左足が痛くなって、小一時間、岩陰で休んでいただけなのに。
「体調は? 飲まず食わずだったんだろう」
大島先輩がオレンジ色のブランケットを持ってきた。少し黴臭いが、包まれれば温かい。先輩たちに挟まれて、山小屋へ案内される。
山小屋から墨田と柳田が走ってきた。
二人とも泣いていた。
玄関先で、美歌子がしゃがみ込んでいた。
山小屋の主人だろうか、よく日に焼けたおじさんが美歌子の背中をさすっている。
「美歌子」
青白い顔をして、ガタガタと震えていた。涙を浮かべた彼女の目が、わたしを見上げる。
「……ごめん、八重。こんなことになるなんて、思わなかった」
冊子を開く。
桜が散った頃だった。
「あ」
本座に立つ榊先輩が、顔を上げた。
「どうかしたんですか」
「うん」
矢を一手持ち、今にも射位に入ろうとしていたが、唐突に足を止めた。弓を起こして、そのまま弓道場の縁へ移動する。
矢取りで回収してきた矢を、矢箱に入れる。
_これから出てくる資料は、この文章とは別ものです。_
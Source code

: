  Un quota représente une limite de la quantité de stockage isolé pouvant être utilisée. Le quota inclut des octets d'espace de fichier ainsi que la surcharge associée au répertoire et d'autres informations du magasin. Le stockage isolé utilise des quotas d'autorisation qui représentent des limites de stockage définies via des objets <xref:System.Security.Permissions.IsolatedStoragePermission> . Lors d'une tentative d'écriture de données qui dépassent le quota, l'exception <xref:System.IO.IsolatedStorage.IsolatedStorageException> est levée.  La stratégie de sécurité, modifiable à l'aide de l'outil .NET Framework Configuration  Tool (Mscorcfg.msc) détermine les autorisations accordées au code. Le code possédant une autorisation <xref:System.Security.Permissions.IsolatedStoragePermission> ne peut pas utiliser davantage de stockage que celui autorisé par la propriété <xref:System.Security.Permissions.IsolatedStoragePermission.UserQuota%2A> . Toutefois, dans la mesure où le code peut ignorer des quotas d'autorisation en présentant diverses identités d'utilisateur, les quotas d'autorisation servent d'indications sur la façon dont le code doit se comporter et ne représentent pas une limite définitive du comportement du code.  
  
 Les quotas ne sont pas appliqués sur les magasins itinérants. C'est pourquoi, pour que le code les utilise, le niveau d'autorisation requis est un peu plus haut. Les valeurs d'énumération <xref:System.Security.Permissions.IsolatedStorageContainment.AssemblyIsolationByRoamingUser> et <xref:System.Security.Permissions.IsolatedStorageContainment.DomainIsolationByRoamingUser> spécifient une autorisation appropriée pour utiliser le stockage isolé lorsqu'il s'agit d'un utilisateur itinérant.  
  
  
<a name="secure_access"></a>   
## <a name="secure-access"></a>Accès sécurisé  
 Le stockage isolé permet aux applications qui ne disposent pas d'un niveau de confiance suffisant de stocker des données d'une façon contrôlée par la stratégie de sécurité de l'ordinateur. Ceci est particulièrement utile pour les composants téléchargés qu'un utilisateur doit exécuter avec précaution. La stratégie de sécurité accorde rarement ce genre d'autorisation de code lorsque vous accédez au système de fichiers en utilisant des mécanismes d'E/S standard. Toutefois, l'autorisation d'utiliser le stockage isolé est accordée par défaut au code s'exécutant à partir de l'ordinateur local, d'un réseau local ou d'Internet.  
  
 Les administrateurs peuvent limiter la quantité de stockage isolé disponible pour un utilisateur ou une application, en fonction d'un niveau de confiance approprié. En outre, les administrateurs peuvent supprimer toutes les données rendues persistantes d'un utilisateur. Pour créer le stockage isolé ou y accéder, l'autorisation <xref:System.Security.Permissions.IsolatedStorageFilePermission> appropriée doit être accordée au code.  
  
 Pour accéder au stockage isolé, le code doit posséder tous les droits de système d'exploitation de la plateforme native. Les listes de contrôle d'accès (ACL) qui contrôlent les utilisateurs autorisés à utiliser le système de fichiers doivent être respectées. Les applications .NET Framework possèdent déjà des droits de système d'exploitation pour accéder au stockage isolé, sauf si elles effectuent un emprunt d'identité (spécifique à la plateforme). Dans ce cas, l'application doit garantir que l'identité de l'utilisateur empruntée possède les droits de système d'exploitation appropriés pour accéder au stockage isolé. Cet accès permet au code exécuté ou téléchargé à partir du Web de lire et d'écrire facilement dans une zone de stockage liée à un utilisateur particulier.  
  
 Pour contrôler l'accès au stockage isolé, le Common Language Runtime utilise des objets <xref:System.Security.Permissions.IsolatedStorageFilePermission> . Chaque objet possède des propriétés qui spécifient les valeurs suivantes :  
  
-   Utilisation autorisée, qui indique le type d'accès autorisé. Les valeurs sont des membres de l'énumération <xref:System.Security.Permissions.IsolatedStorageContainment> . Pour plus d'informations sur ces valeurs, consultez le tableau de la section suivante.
榊先輩の隣りに立てば、彼女は垜小屋の向こうにある〈紫苑の森〉を睨んでいた。
「何ですか」
「迷い人だ」
榊先輩が視線を移す。
「行ってこい、鳴海」
「俺がですか?」
「師匠の言うことは」
「絶対です。……けど、普通の迷い人ですか」
榊先輩の眉が跳ねた。
「そんなわけあるか」
「ですよね」
弓と矢を壁に立て掛け、榊先輩が畳の上に座る。手早く弽を取った。棚から黄色い鳩缶を取り出し、蓋を叩く。
「念のため、これを持って行け」
榊先輩が蓋を開ける。
かつて土産のサブレーが詰まっていた缶の中には、白いものが一枚。
「何ですか」
「何だと思う」
「布」
「情緒がないなあ、お前は」
何故か呆れられた。
「質問を質問で返すのは、情緒があるんですか?」
「そういうところ北原に似てきたぞ」
「光栄です」
ふん、とつまらなそうに榊先輩が鼻を鳴らした。缶の中から布を取り出し、俺に渡す。
「面不。顔を隠すもの」
墨で文字が書かれた布に、紐がついている。
「何て書いてあるんですか」
漢字を崩しすぎて読めない。絵柄のように見える。
「目が二つ、耳が二つに口が一つ。視えて聴こえて話せれば十分だ」
「三猿ですか」
日光東照宮の、有名な彫り物が思い浮かんだ。
唄うように榊先輩が言う。
「非礼勿視、非礼勿聴、非礼勿言、非礼勿動」
「……ええと」
「『論語』だよ。礼節に背いたらいけないってこと」
有り難い引用癖。理系クラスに在籍しているのに、どうして古典に詳しいのか。
「数千年経っても人は変わらないからな」
しみじみと呟かれた。
「どういうことですか?」
「そういうことだよ」
「意味がわかりません」
突拍子もない、文脈の飛躍はいつものことで。
「喋ってもいいが、会話はするなよ」
「は?」
それは矛盾している。
「していない。一方的に言葉を発するのは大丈夫だが、問答が成立したら、相手が帰れなくなる」
さらりと思考を読まれた。持ち前の鋭い勘と碌でもない術の併せ技。
「……気をつけます」
「ほら、早く行け」
しっし、と手で追い払われた。
布を手に、雪駄を履く。
矢道を通って垜小屋へ向かう。裏手に回れば、野襤褸菊が待っていた。
「見習いだけど、扱いが雑だと思わないか?」
そう訊ねれば、野襤褸菊が苦笑した。
「当代様なりの可愛がりでしょう。念のためと、面不をご準備なされたのですから」
「顔を見られたら、よくないのか?」
「場合によりますが、障りが出るかと」
大人しく面不をつけた。紐を耳の後ろの辺りで結ぶ。
網戸を透かして見るような、意外にも視界は良好だった。
「案内を頼む」
「承知しました」
一礼をした野襤褸菊が、袖を振る。
風が起こる。
生い茂る野草たちが一斉に葉を裏返した。